Me he detenido en el origen tan sugestivo de la Obra Pontificia de la Propagación de la Fe, con motivo de la celebración este domingo, 21 de octubre, del DOMUND, para resaltar que también quienes no van físicamente a misiones pueden ayudar con su oración y sus aportaciones, a los que en tierras lejanas se entregan a la propagación de la fe. Son personas, en ocasiones de nuestra propia archidiócesis, sacerdotes y religiosos en muchos casos, que marchan lejos de sus casas y sólo vuelven muy de vez en cuando a ver a su familia y las amistades antiguas, a las que hacen partícipes de su labor y de las que obtienen oración y ayuda para las comunidades a las que sirven. ¿Cómo las sirven? Con la entrega de sus vidas. Con una labor de evangelización que tiene una doble cara, inseparable una de otra: anunciando la palabra de Dios y prestando una ayuda a los más necesitados.
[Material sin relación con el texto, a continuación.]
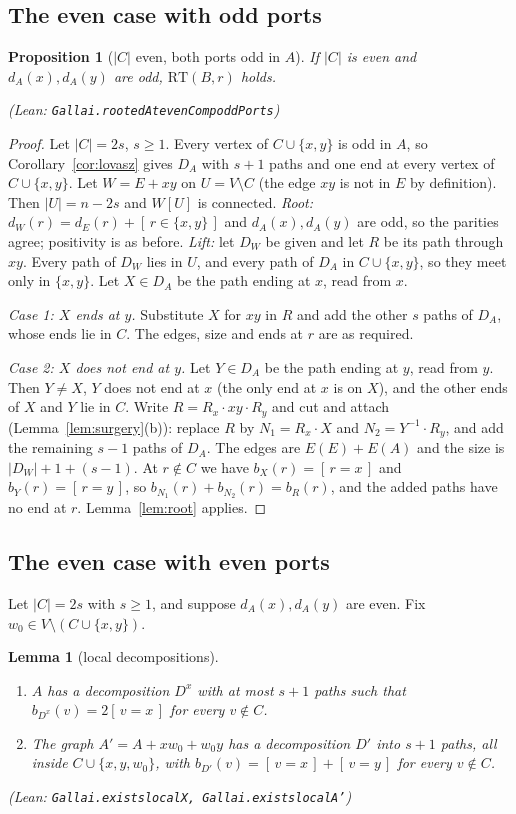 \documentclass[11pt]{amsart}
\newtheorem{lemma}[theorem]{Lemma}
\newtheorem{proposition}[theorem]{Proposition}
\theoremstyle{definition}
\theoremstyle{remark}
\renewcommand{\_}{\oldunderscore\allowbreak}
\newcommand{\leanst}[1]{\par{\raggedright\small\textup{(Lean: \texttt{#1})}\par}}
\newcommand{\RT}{\mathrm{RT}}
\newcommand{\ind}[1]{[\,#1\,]}
\begin{document}
\subsection{The even case with odd ports}

\begin{proposition}[$|C|$ even, both ports odd in $A$]\label{prop:evenodd}
If $|C|$ is even and $d_A(x),d_A(y)$ are odd, $\RT(B,r)$ holds.
\leanst{Gallai.rootedAt\_evenComp\_oddPorts}
\end{proposition}

\begin{proof}
Let $|C|=2s$, $s\ge1$. Every vertex of $C\cup\{x,y\}$ is odd in $A$, so Corollary~\ref{cor:lovasz}
gives $D_A$ with $s+1$ paths and one end at every vertex of $C\cup\{x,y\}$. Let $W=E+xy$ on
$U=V\setminus C$ (the edge $xy$ is not in $E$ by definition). Then $|U|=n-2s$ and $W[U]$ is connected.
\emph{Root:} $d_W(r)=d_E(r)+\ind{r\in\{x,y\}}$ and $d_A(x),d_A(y)$ are odd, so the parities agree;
positivity is as before. \emph{Lift:} let $D_W$ be given and let $R$ be its path through $xy$. Every
path of $D_W$ lies in $U$, and every path of $D_A$ in $C\cup\{x,y\}$, so they meet only in
$\{x,y\}$. Let $X\in D_A$ be the path ending at $x$, read from $x$.

\emph{Case 1: $X$ ends at $y$.} Substitute $X$ for $xy$ in $R$ and add the other $s$ paths of $D_A$,
whose ends lie in $C$. The edges, size and ends at $r$ are as required.

\emph{Case 2: $X$ does not end at $y$.} Let $Y\in D_A$ be the path ending at $y$, read from $y$. Then
$Y\ne X$, $Y$ does not end at $x$ (the only end at $x$ is on $X$), and the other ends of $X$ and $Y$
lie in $C$. Write $R=R_x\cdot xy\cdot R_y$ and cut and attach (Lemma~\ref{lem:surgery}(b)): replace
$R$ by $N_1=R_x\cdot X$ and $N_2=Y^{-1}\cdot R_y$, and add the remaining $s-1$ paths of $D_A$. The
edges are $E(E)+E(A)$ and the size is $|D_W|+1+(s-1)$. At $r\notin C$ we have
$b_X(r)=\ind{r=x}$ and $b_Y(r)=\ind{r=y}$, so
$b_{N_1}(r)+b_{N_2}(r)=b_R(r)$, and the added paths have no end at $r$. Lemma~\ref{lem:root}
applies.
\end{proof}

\subsection{The even case with even ports}
Let $|C|=2s$ with $s\ge1$, and suppose $d_A(x),d_A(y)$ are even. Fix
$w_0\in V\setminus(C\cup\{x,y\})$.

\begin{lemma}[local decompositions]\label{lem:local}
\begin{enumerate}[label=\textup{(\alph*)}]
\item $A$ has a decomposition $D^x$ with at most $s+1$ paths such that $b_{D^x}(v)=2\ind{v=x}$ for
every $v\notin C$.
\item The graph $A'=A+xw_0+w_0y$ has a decomposition $D'$ into $s+1$ paths, all inside
$C\cup\{x,y,w_0\}$, with $b_{D'}(v)=\ind{v=x}+\ind{v=y}$ for every $v\notin C$.
\end{enumerate}
\leanst{Gallai.exists\_localX, Gallai.exists\_localA'}
\end{lemma}
\end{document}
La jornada del DOMUND de este año tiene como lema: "Misioneros de la Fe", ya que se inscribe en el Año de la Fe, proclamado por Benedicto XVI con motivo de los 50 años del inicio del Concilio Vaticano II. He de sentirme personalmente interpelado por el mensaje que, con tal motivo, nos ha enviado el Papa: "El encargo de anunciar el Evangelio en todas las partes de la tierra, pertenece principalmente a los obispos, primeros responsables de la evangelización del mundo...".
Con esta responsabilidad me dirijo a todos vosotros para pediros que acompañemos con la oración a nuestros misioneros y que el Señor suscite nuevas vocaciones que puedan extender el Reino de Dios a todos los lugares.